Correct me if I´m wrong, but rollback management is set to NON-checked exceptions by default.


No rollback is on any kind of exception

Eugen Paraschiv

Rollback is indeed done by default for unchecked exceptions.

Łukasz Bachman

Nice one here, my friend. I wanted to dig into transaction management for a long time and this is great post to help me get started Thanks!


Nice one. Very useful. One important question. How to change default transaction isolation level in JPA/Hibernate environment.
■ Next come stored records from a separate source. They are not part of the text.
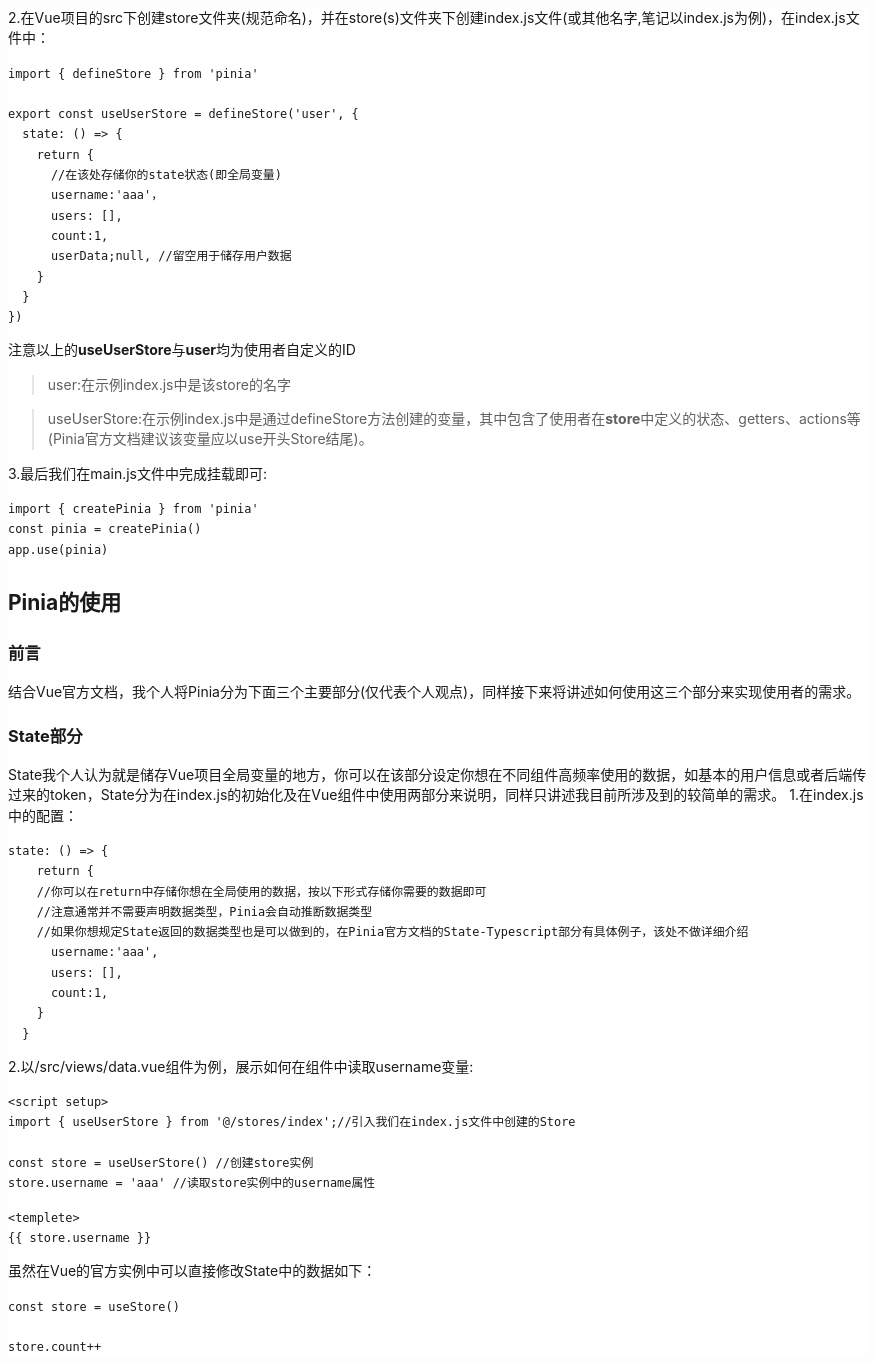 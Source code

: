 2.在Vue项目的src下创建store文件夹(规范命名)，并在store(s)文件夹下创建index.js文件(或其他名字,笔记以index.js为例)，在index.js文件中：
```
import { defineStore } from 'pinia'

export const useUserStore = defineStore('user', {
  state: () => {
    return {
      //在该处存储你的state状态(即全局变量)
      username:'aaa'，
      users: [],
      count:1,
      userData;null, //留空用于储存用户数据
    }
  }
})
```
注意以上的**useUserStore**与**user**均为使用者自定义的ID
>user:在示例index.js中是该store的名字

>useUserStore:在示例index.js中是通过defineStore方法创建的变量，其中包含了使用者在**store**中定义的状态、getters、actions等(Pinia官方文档建议该变量应以use开头Store结尾)。

3.最后我们在main.js文件中完成挂载即可:
```
import { createPinia } from 'pinia'
const pinia = createPinia()
app.use(pinia)
```
## Pinia的使用
### 前言
结合Vue官方文档，我个人将Pinia分为下面三个主要部分(仅代表个人观点)，同样接下来将讲述如何使用这三个部分来实现使用者的需求。
### State部分
State我个人认为就是储存Vue项目全局变量的地方，你可以在该部分设定你想在不同组件高频率使用的数据，如基本的用户信息或者后端传过来的token，State分为在index.js的初始化及在Vue组件中使用两部分来说明，同样只讲述我目前所涉及到的较简单的需求。
1.在index.js中的配置：
```
state: () => {
    return {
    //你可以在return中存储你想在全局使用的数据，按以下形式存储你需要的数据即可
    //注意通常并不需要声明数据类型，Pinia会自动推断数据类型
    //如果你想规定State返回的数据类型也是可以做到的，在Pinia官方文档的State-Typescript部分有具体例子，该处不做详细介绍
      username:'aaa',
      users: [],
      count:1,
    }
  }
```
2.以/src/views/data.vue组件为例，展示如何在组件中读取username变量:
```
<script setup>
import { useUserStore } from '@/stores/index';//引入我们在index.js文件中创建的Store

const store = useUserStore() //创建store实例
store.username = 'aaa' //读取store实例中的username属性
```
```
<templete>
{{ store.username }}
```
虽然在Vue的官方实例中可以直接修改State中的数据如下：
```
const store = useStore()

store.count++
```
The “hibernate.connection.isolation” only works if you use DriverManager which is not a option in most JEE container.

Eugen Paraschiv

Yeah, isolation has always been a bit of a problem with JPA – I’ve seen solutions that were doing low level hacks in the JDBC Driver but nothing that worked well unfortunately.

Shagar Upadhyay

I tried the method you suggested on “5. The API layer transaction strategy” and gave my controller ‘Propagation.REQUIRES_NEW’ and my service and DAO ‘propagation = Propagation.MANDATORY’. When I checked if it worked I get an error :

No existing transaction found for transaction marked with propagation

when i try to call a doLogin() method on my controller.

Do I have to do any additional settings to enable this transaction behavior?


Getting the exception:

javax.persistence.TransactionRequiredException: no transaction is in progress
at org.hibernate.ejb.AbstractEntityManagerImpl.flush(AbstractEntityManagerImpl.java:959) ~[hibernate-entitymanager-3.6.10.Final.jar:3.6.10.Final]
at sun.reflect.NativeMethodAccessorImpl.invoke0(Native Method) ~[na:1.6.0_21]
at sun.reflect.NativeMethodAccessorImpl.invoke(NativeMethodAccessorImpl.java:39) ~[na:1.6.0_21]

I have used @Transactional at DAO layer but still getting this error.

Eugen Paraschiv

Hi Rahul,
Sorry for the late reply – if you’re seeing problems with the example project on github, please raise an issue over there and I’ll take a look at the problem.